- _Exercise aim_:
There is material below. Print exactly the lines starting at the line with "- UDP 在通信实例的两端各建立一个" and ending at the line with "使用 UDP 协议的 socket 在接收数据时，既可使用普通的", ends included, and no others.

**** Exercise materials ****

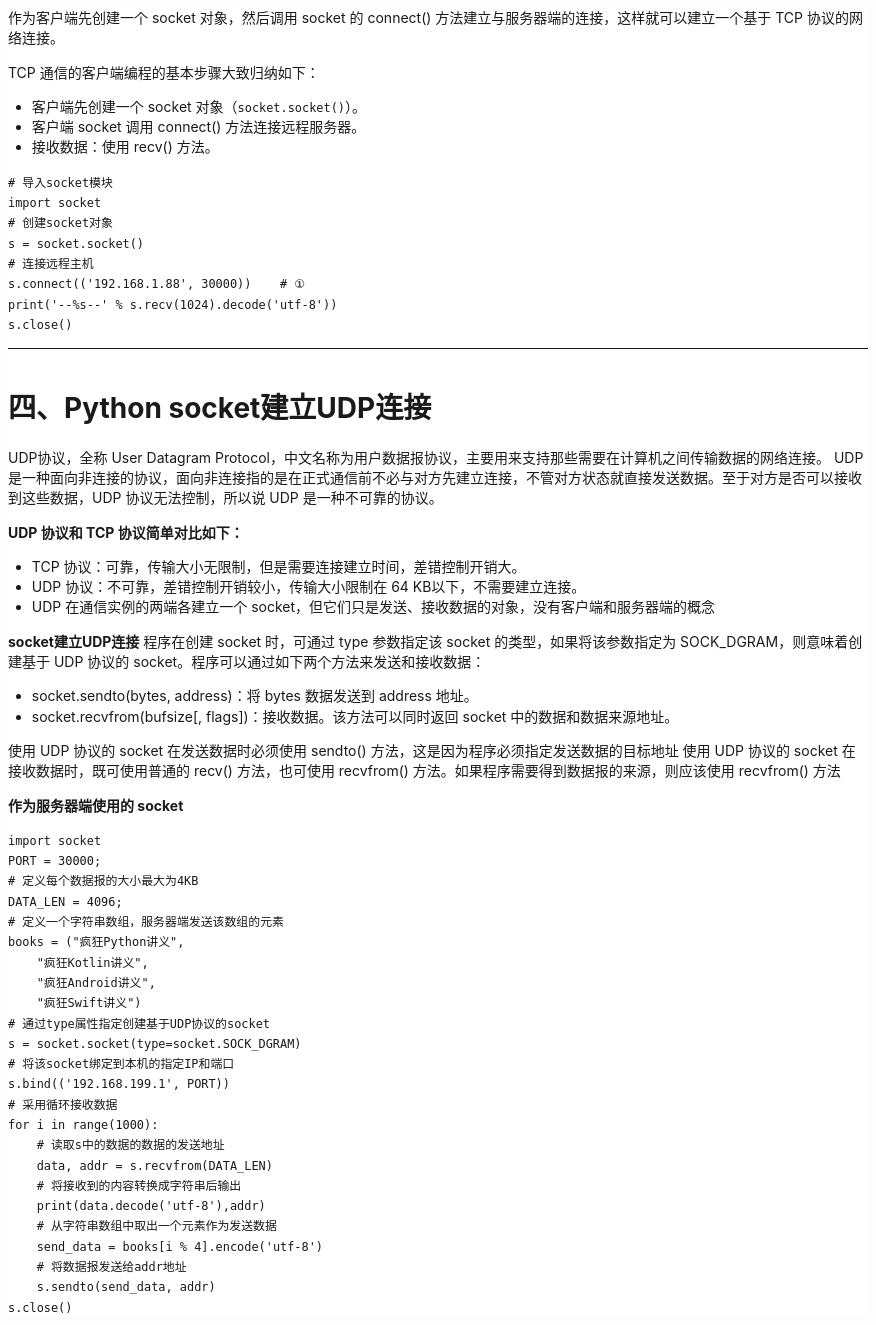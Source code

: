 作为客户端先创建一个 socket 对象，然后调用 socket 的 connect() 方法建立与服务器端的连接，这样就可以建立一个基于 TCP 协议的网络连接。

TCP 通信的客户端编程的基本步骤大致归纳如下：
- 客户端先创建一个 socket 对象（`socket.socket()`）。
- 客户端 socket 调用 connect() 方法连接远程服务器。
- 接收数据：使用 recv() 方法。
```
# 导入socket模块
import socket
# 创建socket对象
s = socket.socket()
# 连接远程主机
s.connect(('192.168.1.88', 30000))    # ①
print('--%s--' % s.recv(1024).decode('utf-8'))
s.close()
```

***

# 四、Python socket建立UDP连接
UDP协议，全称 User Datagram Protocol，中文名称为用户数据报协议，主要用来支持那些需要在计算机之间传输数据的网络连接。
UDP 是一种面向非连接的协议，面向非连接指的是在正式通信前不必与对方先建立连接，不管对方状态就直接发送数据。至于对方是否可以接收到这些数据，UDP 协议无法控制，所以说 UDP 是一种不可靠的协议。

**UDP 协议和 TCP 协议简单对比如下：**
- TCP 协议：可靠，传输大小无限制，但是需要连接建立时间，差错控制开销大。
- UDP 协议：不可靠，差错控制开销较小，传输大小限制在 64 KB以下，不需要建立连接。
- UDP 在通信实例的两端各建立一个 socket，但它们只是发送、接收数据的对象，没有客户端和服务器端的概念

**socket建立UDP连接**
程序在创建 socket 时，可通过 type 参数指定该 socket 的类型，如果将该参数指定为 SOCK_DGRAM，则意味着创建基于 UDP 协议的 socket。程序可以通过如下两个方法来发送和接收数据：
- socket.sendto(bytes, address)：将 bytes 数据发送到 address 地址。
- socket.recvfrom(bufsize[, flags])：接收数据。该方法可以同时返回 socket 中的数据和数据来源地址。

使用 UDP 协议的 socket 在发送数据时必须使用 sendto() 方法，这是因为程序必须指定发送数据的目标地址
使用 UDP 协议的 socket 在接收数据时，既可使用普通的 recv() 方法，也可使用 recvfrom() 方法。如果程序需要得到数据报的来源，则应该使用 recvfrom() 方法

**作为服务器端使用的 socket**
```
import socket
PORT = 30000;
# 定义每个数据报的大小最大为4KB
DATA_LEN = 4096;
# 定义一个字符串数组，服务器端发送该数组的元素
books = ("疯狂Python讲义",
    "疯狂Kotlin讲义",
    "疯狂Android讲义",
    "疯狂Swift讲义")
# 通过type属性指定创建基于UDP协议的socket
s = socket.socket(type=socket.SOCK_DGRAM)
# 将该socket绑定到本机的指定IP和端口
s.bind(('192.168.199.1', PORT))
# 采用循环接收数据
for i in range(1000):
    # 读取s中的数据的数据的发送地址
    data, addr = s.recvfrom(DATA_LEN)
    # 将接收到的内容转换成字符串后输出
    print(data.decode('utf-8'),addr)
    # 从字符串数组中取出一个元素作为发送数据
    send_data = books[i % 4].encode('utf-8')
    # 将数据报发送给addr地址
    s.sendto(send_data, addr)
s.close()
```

****

- _Exercise result_:
- UDP 在通信实例的两端各建立一个 socket，但它们只是发送、接收数据的对象，没有客户端和服务器端的概念

**socket建立UDP连接**
程序在创建 socket 时，可通过 type 参数指定该 socket 的类型，如果将该参数指定为 SOCK_DGRAM，则意味着创建基于 UDP 协议的 socket。程序可以通过如下两个方法来发送和接收数据：
- socket.sendto(bytes, address)：将 bytes 数据发送到 address 地址。
- socket.recvfrom(bufsize[, flags])：接收数据。该方法可以同时返回 socket 中的数据和数据来源地址。

使用 UDP 协议的 socket 在发送数据时必须使用 sendto() 方法，这是因为程序必须指定发送数据的目标地址
使用 UDP 协议的 socket 在接收数据时，既可使用普通的 recv() 方法，也可使用 recvfrom() 方法。如果程序需要得到数据报的来源，则应该使用 recvfrom() 方法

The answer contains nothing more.